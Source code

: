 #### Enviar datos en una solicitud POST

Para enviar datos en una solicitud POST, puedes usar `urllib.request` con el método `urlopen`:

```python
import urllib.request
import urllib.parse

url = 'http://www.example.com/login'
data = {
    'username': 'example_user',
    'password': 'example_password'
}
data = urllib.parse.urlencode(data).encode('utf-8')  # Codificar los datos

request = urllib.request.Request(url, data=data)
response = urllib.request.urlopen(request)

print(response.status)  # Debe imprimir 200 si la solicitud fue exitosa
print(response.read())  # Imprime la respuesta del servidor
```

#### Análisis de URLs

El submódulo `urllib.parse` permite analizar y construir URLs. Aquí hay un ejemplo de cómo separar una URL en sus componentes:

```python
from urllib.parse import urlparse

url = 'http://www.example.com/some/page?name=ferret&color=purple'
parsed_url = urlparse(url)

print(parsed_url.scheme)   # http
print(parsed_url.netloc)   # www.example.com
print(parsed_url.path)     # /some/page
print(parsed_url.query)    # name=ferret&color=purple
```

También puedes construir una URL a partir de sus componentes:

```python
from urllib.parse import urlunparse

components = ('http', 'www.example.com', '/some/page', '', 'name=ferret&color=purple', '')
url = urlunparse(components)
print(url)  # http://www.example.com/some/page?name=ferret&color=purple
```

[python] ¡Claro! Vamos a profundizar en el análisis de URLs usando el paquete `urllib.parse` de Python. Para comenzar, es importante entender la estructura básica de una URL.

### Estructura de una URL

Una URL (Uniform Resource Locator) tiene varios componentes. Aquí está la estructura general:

Action item: Report the number of lines above containing the word "componentes", with no other text.

Answer section: 3